Copy out all the lines in the records that include the word "makes".

[Items from a data source]

================

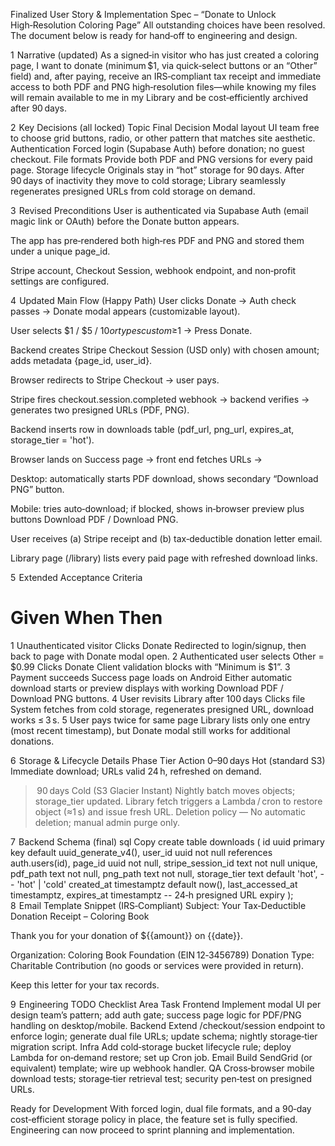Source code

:Finalized User Story & Implementation Spec – “Donate to Unlock High‑Resolution Coloring Page”
All outstanding choices have been resolved. The document below is ready for hand‑off to engineering and design.

1  Narrative (updated)
As a signed‑in visitor who has just created a coloring page, I want to donate (minimum $1, via quick‑select buttons or an “Other” field) and, after paying, receive an IRS‑compliant tax receipt and immediate access to both PDF and PNG high‑resolution files—while knowing my files will remain available to me in my Library and be cost‑efficiently archived after 90 days.

2  Key Decisions (all locked)
Topic	Final Decision
Modal layout	UI team free to choose grid buttons, radio, or other pattern that matches site aesthetic.
Authentication	Forced login (Supabase Auth) before donation; no guest checkout.
File formats	Provide both PDF and PNG versions for every paid page.
Storage lifecycle	Originals stay in “hot” storage for 90 days. After 90 days of inactivity they move to cold storage; Library seamlessly regenerates presigned URLs from cold storage on demand.

3  Revised Preconditions
User is authenticated via Supabase Auth (email magic link or OAuth) before the Donate button appears.

The app has pre‑rendered both high‑res PDF and PNG and stored them under a unique page_id.

Stripe account, Checkout Session, webhook endpoint, and non‑profit settings are configured.

4  Updated Main Flow (Happy Path)
User clicks Donate → Auth check passes → Donate modal appears (customizable layout).

User selects $1 / $5 / $10 or types custom ≥ $1 → Press Donate.

Backend creates Stripe Checkout Session (USD only) with chosen amount; adds metadata {page_id, user_id}.

Browser redirects to Stripe Checkout → user pays.

Stripe fires checkout.session.completed webhook → backend verifies → generates two presigned URLs (PDF, PNG).

Backend inserts row in downloads table (pdf_url, png_url, expires_at, storage_tier = 'hot').

Browser lands on Success page → front end fetches URLs →

Desktop: automatically starts PDF download, shows secondary “Download PNG” button.

Mobile: tries auto‑download; if blocked, shows in‑browser preview plus buttons Download PDF / Download PNG.

User receives (a) Stripe receipt and (b) tax‑deductible donation letter email.

Library page (/library) lists every paid page with refreshed download links.

5  Extended Acceptance Criteria
#	Given	When	Then
1	Unauthenticated visitor	Clicks Donate	Redirected to login/signup, then back to page with Donate modal open.
2	Authenticated user selects Other = $0.99	Clicks Donate	Client validation blocks with “Minimum is $1”.
3	Payment succeeds	Success page loads on Android	Either automatic download starts or preview displays with working Download PDF / Download PNG buttons.
4	User revisits Library after 100 days	Clicks file	System fetches from cold storage, regenerates presigned URL, download works ≤ 3 s.
5	User pays twice for same page	Library lists only one entry (most recent timestamp), but Donate modal still works for additional donations.	

6  Storage & Lifecycle Details
Phase	Tier	Action
0–90 days	Hot (standard S3)	Immediate download; URLs valid 24 h, refreshed on demand.
> 90 days	Cold (S3 Glacier Instant)	Nightly batch moves objects; storage_tier updated. Library fetch triggers a Lambda / cron to restore object (≈1 s) and issue fresh URL.
Deletion policy	—	No automatic deletion; manual admin purge only.

7  Backend Schema (final)
sql
Copy
create table downloads (
  id uuid primary key default uuid_generate_v4(),
  user_id uuid not null references auth.users(id),
  page_id uuid not null,
  stripe_session_id text not null unique,
  pdf_path text not null,
  png_path text not null,
  storage_tier text default 'hot',         -- 'hot' | 'cold'
  created_at timestamptz default now(),
  last_accessed_at timestamptz,
  expires_at timestamptz                   -- 24‑h presigned URL expiry
);
8  Email Template Snippet (IRS‑Compliant)
Subject: Your Tax‑Deductible Donation Receipt – Coloring Book

Thank you for your donation of ${{amount}} on {{date}}.

Organization: Coloring Book Foundation (EIN 12‑3456789)
Donation Type: Charitable Contribution (no goods or services were provided in return).

Keep this letter for your tax records.

9  Engineering TODO Checklist
Area	Task
Frontend	Implement modal UI per design team’s pattern; add auth gate; success page logic for PDF/PNG handling on desktop/mobile.
Backend	Extend /checkout/session endpoint to enforce login; generate dual file URLs; update schema; nightly storage‑tier migration script.
Infra	Add cold‑storage bucket lifecycle rule; deploy Lambda for on‑demand restore; set up Cron job.
Email	Build SendGrid (or equivalent) template; wire up webhook handler.
QA	Cross‑browser mobile download tests; storage‑tier retrieval test; security pen‑test on presigned URLs.

Ready for Development
With forced login, dual file formats, and a 90‑day cost‑efficient storage policy in place, the feature set is fully specified. Engineering can now proceed to sprint planning and implementation.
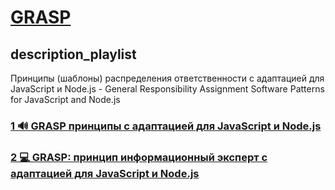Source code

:# [GRASP](/playlist?list=PLHhi8ymDMrQby8kXxsz2-J6-lsv0ilEg2)

## description_playlist

Принципы (шаблоны) распределения ответственности с адаптацией для JavaScript и Node.js - General Responsibility Assignment Software Patterns for JavaScript and Node.js
### [1 🔊 GRASP принципы с адаптацией для JavaScript и Node.js](https://www.youtube.com/watch?v=ExauFjYV_lQ)
### [2 💻 GRASP: принцип информационный эксперт с адаптацией для JavaScript и Node.js](https://www.youtube.com/watch?v=cCHL329_As0)

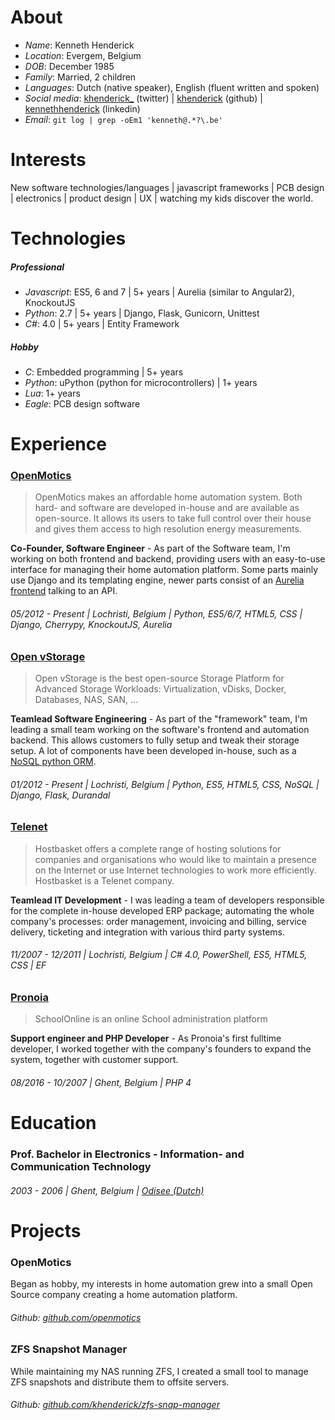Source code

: # About

- _Name_: Kenneth Henderick
- _Location_: Evergem, Belgium
- _DOB_: December 1985
- _Family_: Married, 2 children
- _Languages_: Dutch (native speaker), English (fluent written and spoken)
- _Social media_: [khenderick_](https://twitter.com/khenderick_) (twitter) | [khenderick](https://github.com/khenderick) (github) | [kennethhenderick](https://www.linkedin.com/in/kennethhenderick/) (linkedin)
- _Email_: `git log | grep -oEm1 'kenneth@.*?\.be'`

# Interests

New software technologies/languages | javascript frameworks | PCB design | electronics | product design | UX | watching my kids discover the world.

# Technologies

##### Professional

- _Javascript_: ES5, 6 and 7 | 5+ years | Aurelia (similar to Angular2), KnockoutJS
- _Python_: 2.7 | 5+ years | Django, Flask, Gunicorn, Unittest
- _C#_: 4.0 | 5+ years | Entity Framework

##### Hobby

- _C_: Embedded programming | 5+ years
- _Python_: uPython (python for microcontrollers) | 1+ years
- _Lua_: 1+ years
- _Eagle_: PCB design software

# Experience

### [OpenMotics](https://www.openmotics.com/)

> OpenMotics makes an affordable home automation system. Both hard- and software are developed in-house and are available as open-source. It allows its users to take full control over their house and gives them access to high resolution energy measurements.

**Co-Founder, Software Engineer** - As part of the Software team, I'm working on both frontend and backend, providing users with an easy-to-use interface for managing their home automation platform. Some parts mainly use Django and its templating engine, newer parts consist of an [Aurelia frontend](https://github.com/openmotics/gateway-frontend) talking to an API.

###### 05/2012 - Present | Lochristi, Belgium | Python, ES5/6/7, HTML5, CSS | Django, Cherrypy, KnockoutJS, Aurelia

### [Open vStorage](http://www.openvstorage.org/)

> Open vStorage is the best open-source Storage Platform for Advanced Storage Workloads: Virtualization, vDisks, Docker, Databases, NAS, SAN, ...

**Teamlead Software Engineering** - As part of the "framework" team, I'm leading a small team working on the software's frontend and automation backend. This allows customers to fully setup and tweak their storage setup. A lot of components have been developed in-house, such as a [NoSQL python ORM](https://github.com/openvstorage/framework/tree/develop/ovs/dal).

###### 01/2012 - Present | Lochristi, Belgium | Python, ES5, HTML5, CSS, NoSQL | Django, Flask, Durandal

### [Telenet](https://www.hostbasket.com)

> Hostbasket offers a complete range of hosting solutions for companies and organisations who would like to maintain a presence on the Internet or use Internet technologies to work more efficiently. Hostbasket is a Telenet company.

**Teamlead IT Development** - I was leading a team of developers responsible for the complete in-house developed ERP package; automating the whole company's processes: order management, invoicing and billing, service delivery, ticketing and integration with various third party systems.

###### 11/2007 - 12/2011 | Lochristi, Belgium | C# 4.0, PowerShell, ES5, HTML5, CSS | EF

### [Pronoia](http://schoolonline.be/)

> SchoolOnline is an online School administration platform

**Support engineer and PHP Developer** - As Pronoia's first fulltime developer, I worked together with the company's founders to expand the system, together with customer support.

###### 08/2016 - 10/2007 | Ghent, Belgium | PHP 4

# Education

### Prof. Bachelor in Electronics - Information- and Communication Technology

###### 2003 - 2006 | Ghent, Belgium | [Odisee (Dutch)](https://www.odisee.be/nl/elektronica-ict)

# Projects

### OpenMotics

Began as hobby, my interests in home automation grew into a small Open Source company creating a home automation platform.

###### Github: [github.com/openmotics](https://github.com/openmotics)

### ZFS Snapshot Manager

While maintaining my NAS running ZFS, I created a small tool to manage ZFS snapshots and distribute them to offsite servers.

###### Github: [github.com/khenderick/zfs-snap-manager](https://github.com/khenderick/zfs-snap-manager)
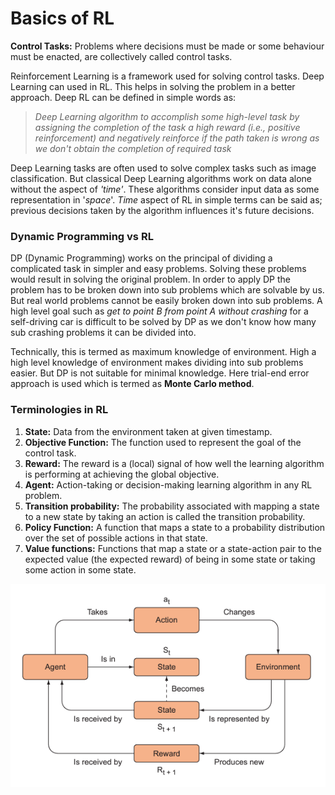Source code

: # Basics of RL

**Control Tasks:**
Problems where decisions must be made or some behaviour must be enacted, are collectively called control tasks.

Reinforcement Learning is a framework used for solving control tasks. Deep Learning can used in RL. This helps in solving the problem in a better approach. 
Deep RL can be defined in simple words as:

> *Deep Learning algorithm to accomplish some high-level task by assigning the completion of the task a high reward (i.e., positive reinforcement) and negatively reinforce if the path taken is wrong as we don't obtain the completion of required task*

Deep Learning tasks are often used to solve complex tasks such as image classification. But classical Deep Learning algorithms work on data alone without the aspect of *'time'*. These algorithms consider input data as some representation in '*space*'. *Time* aspect of RL in simple terms can be said as; previous decisions taken by the algorithm influences it's future decisions. 

### Dynamic Programming vs RL
DP (Dynamic Programming) works on the principal of dividing a complicated task in simpler and easy problems. Solving these problems would result in solving the original problem. In order to apply DP the problem has to be broken down into sub problems which are solvable by us. But real world problems cannot be easily broken down into sub problems. A high level goal such as *get to point B from point A without crashing* for a self-driving car is difficult to be solved by DP as we don't know how many sub crashing problems it can be divided into. 

Technically, this is termed as maximum knowledge of environment. High a high level knowledge of environment makes dividing into sub problems easier. But DP is not suitable for minimal knowledge. Here trial-end error approach is used which is termed as **Monte Carlo method**. 

### Terminologies in RL
1. **State:** Data from the environment taken at given timestamp.
2. **Objective Function:** The function used to represent the goal of the control task.
3. **Reward:** The reward is a (local) signal of how well the learning algorithm is performing at achieving the global objective.
4. **Agent:** Action-taking or decision-making learning algorithm in any RL problem.
5. **Transition probability:** The probability associated with mapping a state to a new state by taking an action is called the transition probability.
6. **Policy Function:** A function that maps a state to a probability distribution over the set of possible actions in that state. 
7. **Value functions:**  Functions that map a state or a state-action pair to the expected value (the expected reward) of being in some state or taking some action in some state.

![rl_framework](./Images/rl_framework.png)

================

#### SOLUTION BELOW:
> OpenMotics makes an affordable home automation system. Both hard- and software are developed in-house and are available as open-source. It allows its users to take full control over their house and gives them access to high resolution energy measurements.
Technically, this is termed as maximum knowledge of environment. High a high level knowledge of environment makes dividing into sub problems easier. But DP is not suitable for minimal knowledge. Here trial-end error approach is used which is termed as **Monte Carlo method**. 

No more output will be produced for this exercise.